(Collected data)
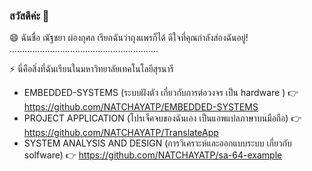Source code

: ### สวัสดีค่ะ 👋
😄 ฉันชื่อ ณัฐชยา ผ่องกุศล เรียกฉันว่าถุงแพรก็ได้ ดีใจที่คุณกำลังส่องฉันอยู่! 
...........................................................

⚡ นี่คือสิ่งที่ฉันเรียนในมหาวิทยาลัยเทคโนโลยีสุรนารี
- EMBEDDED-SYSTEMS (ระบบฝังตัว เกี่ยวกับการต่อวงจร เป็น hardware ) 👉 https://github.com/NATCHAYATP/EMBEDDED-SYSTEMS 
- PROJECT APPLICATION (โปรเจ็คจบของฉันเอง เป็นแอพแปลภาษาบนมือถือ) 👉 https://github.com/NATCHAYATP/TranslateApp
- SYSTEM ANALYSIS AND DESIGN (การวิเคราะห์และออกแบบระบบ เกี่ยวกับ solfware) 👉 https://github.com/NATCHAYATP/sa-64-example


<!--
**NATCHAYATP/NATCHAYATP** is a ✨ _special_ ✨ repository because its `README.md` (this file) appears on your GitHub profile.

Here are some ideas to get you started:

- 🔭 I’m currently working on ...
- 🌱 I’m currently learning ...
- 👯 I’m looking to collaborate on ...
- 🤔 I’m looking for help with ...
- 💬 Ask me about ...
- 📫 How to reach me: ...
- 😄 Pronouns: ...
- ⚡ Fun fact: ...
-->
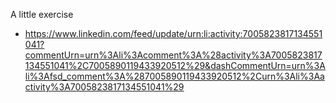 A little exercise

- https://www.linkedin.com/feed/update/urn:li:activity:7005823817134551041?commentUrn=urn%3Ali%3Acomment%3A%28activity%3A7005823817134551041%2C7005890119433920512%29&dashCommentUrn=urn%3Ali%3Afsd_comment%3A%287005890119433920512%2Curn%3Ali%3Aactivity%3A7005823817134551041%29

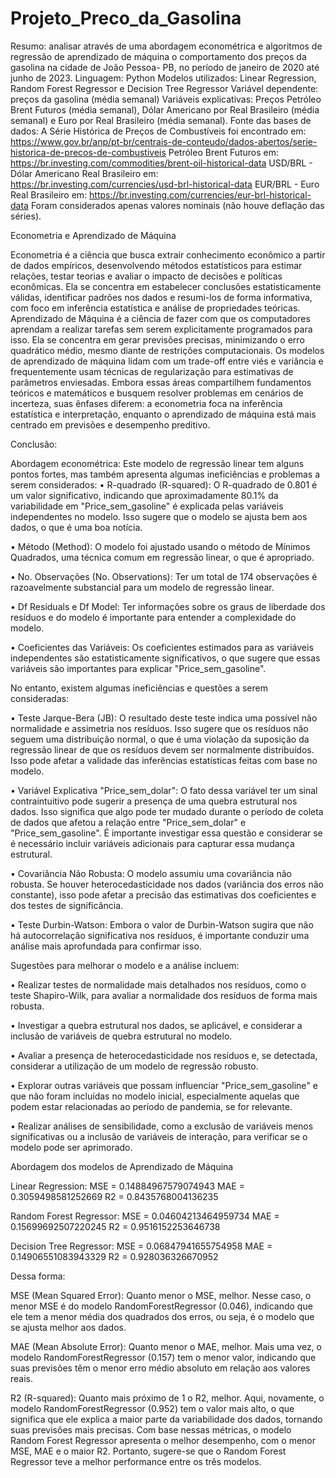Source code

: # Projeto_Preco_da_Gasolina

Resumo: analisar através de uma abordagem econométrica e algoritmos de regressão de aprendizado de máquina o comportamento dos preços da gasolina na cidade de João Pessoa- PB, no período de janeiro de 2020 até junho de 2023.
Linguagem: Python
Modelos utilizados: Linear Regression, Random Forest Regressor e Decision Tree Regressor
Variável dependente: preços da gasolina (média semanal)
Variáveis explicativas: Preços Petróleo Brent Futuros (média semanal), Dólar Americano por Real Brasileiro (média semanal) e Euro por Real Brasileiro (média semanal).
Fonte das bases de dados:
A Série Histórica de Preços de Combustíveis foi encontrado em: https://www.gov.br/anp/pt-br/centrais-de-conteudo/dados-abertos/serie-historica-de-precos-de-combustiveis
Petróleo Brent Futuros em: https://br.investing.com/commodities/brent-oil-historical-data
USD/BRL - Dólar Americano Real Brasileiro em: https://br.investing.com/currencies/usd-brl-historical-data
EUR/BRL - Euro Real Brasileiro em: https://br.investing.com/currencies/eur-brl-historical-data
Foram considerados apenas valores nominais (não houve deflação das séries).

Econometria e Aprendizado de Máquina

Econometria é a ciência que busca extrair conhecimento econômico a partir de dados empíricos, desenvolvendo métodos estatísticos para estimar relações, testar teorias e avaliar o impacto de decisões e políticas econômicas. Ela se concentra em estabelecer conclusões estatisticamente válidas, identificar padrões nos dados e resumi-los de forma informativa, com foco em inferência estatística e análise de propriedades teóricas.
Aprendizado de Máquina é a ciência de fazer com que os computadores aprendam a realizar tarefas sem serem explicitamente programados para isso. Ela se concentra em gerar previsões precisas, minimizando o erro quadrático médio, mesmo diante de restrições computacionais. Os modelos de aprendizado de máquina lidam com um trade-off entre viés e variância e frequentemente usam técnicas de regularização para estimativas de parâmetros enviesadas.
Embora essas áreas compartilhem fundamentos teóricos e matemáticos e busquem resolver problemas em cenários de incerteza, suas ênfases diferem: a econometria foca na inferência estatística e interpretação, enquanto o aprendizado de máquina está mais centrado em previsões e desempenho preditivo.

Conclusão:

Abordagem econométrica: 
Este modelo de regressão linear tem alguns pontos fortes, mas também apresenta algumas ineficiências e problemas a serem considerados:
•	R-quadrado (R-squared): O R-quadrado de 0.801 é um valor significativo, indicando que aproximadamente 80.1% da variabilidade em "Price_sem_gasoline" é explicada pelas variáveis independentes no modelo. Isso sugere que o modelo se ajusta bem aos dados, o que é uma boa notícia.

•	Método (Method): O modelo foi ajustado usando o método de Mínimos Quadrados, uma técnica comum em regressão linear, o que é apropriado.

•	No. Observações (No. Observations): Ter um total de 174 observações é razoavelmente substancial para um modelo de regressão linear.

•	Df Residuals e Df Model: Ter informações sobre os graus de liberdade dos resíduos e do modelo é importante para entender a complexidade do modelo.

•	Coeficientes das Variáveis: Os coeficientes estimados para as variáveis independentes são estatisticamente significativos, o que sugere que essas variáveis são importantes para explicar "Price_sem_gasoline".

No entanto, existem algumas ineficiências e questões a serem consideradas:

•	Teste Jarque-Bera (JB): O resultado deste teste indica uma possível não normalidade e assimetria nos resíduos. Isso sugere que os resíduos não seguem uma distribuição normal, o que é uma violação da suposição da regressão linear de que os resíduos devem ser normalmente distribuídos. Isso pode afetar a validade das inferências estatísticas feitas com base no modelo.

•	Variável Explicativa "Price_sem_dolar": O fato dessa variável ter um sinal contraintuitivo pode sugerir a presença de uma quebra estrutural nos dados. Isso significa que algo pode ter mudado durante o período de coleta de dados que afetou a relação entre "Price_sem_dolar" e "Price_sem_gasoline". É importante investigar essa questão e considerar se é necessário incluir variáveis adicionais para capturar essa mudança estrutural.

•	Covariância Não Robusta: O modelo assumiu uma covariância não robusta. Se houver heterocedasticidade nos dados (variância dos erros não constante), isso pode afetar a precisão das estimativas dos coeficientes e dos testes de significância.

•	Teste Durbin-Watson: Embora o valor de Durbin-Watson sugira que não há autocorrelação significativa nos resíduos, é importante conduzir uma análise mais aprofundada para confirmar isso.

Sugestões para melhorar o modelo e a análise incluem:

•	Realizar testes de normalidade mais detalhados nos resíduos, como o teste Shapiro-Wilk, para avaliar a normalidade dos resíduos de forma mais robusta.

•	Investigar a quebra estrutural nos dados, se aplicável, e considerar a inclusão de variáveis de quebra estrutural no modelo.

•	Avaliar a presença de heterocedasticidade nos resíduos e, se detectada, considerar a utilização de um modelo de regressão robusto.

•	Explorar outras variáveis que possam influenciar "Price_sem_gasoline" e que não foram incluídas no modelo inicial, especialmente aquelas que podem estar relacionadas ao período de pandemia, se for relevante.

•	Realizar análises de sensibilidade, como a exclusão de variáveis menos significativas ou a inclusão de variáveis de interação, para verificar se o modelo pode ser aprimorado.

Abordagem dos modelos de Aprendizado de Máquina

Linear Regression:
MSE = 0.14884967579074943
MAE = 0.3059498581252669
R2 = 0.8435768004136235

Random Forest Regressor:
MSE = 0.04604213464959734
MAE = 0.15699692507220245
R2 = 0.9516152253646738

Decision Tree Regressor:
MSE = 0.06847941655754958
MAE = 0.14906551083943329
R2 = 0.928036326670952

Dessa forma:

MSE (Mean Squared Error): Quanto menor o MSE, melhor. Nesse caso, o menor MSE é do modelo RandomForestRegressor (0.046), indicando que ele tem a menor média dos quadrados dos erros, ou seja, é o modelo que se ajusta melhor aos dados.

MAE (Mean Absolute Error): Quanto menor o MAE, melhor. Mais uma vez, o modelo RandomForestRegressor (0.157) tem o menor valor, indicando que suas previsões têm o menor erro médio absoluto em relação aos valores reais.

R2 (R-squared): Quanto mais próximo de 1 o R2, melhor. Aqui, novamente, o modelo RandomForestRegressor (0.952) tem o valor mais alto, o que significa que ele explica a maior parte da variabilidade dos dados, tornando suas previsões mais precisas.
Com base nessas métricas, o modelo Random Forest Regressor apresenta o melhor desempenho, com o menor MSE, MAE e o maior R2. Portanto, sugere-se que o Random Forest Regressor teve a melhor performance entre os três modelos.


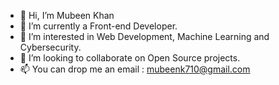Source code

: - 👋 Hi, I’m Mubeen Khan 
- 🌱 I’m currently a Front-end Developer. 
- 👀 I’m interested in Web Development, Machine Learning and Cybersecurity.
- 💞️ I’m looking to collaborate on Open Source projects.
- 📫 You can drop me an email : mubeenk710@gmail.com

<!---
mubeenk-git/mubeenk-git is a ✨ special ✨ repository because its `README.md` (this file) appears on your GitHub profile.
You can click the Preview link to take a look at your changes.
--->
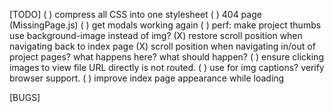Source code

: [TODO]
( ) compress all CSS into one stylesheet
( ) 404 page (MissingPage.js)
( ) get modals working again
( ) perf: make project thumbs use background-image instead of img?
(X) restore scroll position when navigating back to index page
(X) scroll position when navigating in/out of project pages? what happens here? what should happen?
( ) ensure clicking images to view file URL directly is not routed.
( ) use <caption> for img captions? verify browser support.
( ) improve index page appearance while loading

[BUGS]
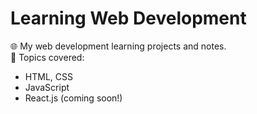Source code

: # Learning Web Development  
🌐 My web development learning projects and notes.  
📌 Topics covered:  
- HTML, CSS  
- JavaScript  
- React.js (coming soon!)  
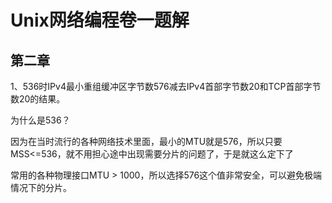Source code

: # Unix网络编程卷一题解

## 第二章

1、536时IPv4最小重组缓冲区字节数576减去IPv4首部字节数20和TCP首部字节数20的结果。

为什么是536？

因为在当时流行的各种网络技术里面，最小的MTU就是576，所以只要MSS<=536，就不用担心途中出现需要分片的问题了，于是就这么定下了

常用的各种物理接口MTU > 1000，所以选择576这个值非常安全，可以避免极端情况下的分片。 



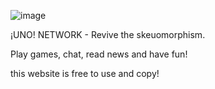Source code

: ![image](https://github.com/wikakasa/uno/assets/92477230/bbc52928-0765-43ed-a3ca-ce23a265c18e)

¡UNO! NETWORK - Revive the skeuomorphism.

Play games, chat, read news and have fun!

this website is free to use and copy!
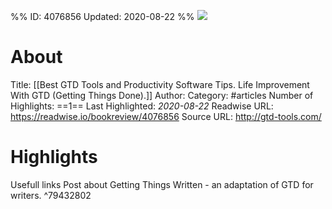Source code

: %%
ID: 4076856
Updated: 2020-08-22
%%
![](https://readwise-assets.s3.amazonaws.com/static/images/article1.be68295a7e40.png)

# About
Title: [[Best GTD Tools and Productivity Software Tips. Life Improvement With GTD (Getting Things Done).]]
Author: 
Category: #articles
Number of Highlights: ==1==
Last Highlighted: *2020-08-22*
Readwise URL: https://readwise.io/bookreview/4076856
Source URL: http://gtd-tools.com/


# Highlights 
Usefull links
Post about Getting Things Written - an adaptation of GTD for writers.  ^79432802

**WORK TO COMPLETE**
Look above for the line with "- SYSTEM ANALYSIS" and the line with "Fonte das bases"; set down those two lines and all lines between them exactly, without pictures and without anything else.

**SOLUTION TO THIS TASK**
- SYSTEM ANALYSIS AND DESIGN (การวิเคราะห์และออกแบบระบบ เกี่ยวกับ solfware) 👉 https://github.com/NATCHAYATP/sa-64-example


<!--
**NATCHAYATP/NATCHAYATP** is a ✨ _special_ ✨ repository because its `README.md` (this file) appears on your GitHub profile.

Here are some ideas to get you started:

- 🔭 I’m currently working on ...
- 🌱 I’m currently learning ...
- 👯 I’m looking to collaborate on ...
- 🤔 I’m looking for help with ...
- 💬 Ask me about ...
- 📫 How to reach me: ...
- 😄 Pronouns: ...
- ⚡ Fun fact: ...
-->
 A little exercise

- https://www.linkedin.com/feed/update/urn:li:activity:7005823817134551041?commentUrn=urn%3Ali%3Acomment%3A%28activity%3A7005823817134551041%2C7005890119433920512%29&dashCommentUrn=urn%3Ali%3Afsd_comment%3A%287005890119433920512%2Curn%3Ali%3Aactivity%3A7005823817134551041%29

Source code

: # Projeto_Preco_da_Gasolina

Resumo: analisar através de uma abordagem econométrica e algoritmos de regressão de aprendizado de máquina o comportamento dos preços da gasolina na cidade de João Pessoa- PB, no período de janeiro de 2020 até junho de 2023.
Linguagem: Python
Modelos utilizados: Linear Regression, Random Forest Regressor e Decision Tree Regressor
Variável dependente: preços da gasolina (média semanal)
Variáveis explicativas: Preços Petróleo Brent Futuros (média semanal), Dólar Americano por Real Brasileiro (média semanal) e Euro por Real Brasileiro (média semanal).
Fonte das bases de dados:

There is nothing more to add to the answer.